Assignment
Give the number of lines in the records below that include "Size". Reply with that number alone.

[Stored data entries]
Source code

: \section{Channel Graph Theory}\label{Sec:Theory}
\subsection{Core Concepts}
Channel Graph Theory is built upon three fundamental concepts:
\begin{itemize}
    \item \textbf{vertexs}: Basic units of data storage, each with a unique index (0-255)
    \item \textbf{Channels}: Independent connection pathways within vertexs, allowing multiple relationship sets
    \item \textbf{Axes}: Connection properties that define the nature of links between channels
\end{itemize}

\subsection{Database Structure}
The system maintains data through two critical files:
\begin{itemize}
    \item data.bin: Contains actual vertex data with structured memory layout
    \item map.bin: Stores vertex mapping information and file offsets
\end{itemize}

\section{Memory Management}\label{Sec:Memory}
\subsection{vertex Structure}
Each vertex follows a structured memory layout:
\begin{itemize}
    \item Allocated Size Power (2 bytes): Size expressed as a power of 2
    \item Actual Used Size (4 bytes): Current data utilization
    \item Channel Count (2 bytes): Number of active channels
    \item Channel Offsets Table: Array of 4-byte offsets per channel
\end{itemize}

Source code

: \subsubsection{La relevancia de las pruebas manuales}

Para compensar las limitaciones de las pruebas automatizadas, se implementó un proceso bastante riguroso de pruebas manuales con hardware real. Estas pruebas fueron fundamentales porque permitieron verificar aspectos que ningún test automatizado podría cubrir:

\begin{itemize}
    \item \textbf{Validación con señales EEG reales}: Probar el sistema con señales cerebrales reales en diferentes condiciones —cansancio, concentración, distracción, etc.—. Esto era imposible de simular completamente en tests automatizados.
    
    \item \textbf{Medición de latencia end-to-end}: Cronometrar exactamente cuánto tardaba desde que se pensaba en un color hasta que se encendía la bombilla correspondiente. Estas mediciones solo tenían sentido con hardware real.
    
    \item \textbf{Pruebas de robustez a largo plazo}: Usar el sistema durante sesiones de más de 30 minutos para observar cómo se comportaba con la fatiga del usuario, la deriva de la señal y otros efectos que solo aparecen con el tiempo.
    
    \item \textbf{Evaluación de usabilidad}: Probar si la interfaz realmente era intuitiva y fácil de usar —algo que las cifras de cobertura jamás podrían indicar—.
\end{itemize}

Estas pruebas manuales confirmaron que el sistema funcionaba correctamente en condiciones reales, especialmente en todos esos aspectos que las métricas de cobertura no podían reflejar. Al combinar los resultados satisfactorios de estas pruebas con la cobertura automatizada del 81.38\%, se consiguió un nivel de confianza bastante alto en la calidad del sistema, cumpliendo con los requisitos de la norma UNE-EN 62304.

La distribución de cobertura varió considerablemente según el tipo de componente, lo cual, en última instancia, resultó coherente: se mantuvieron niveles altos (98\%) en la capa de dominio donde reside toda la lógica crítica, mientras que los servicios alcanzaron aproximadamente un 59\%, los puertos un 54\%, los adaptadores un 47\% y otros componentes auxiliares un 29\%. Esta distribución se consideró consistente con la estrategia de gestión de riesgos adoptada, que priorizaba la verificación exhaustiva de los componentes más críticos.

Exercise result
2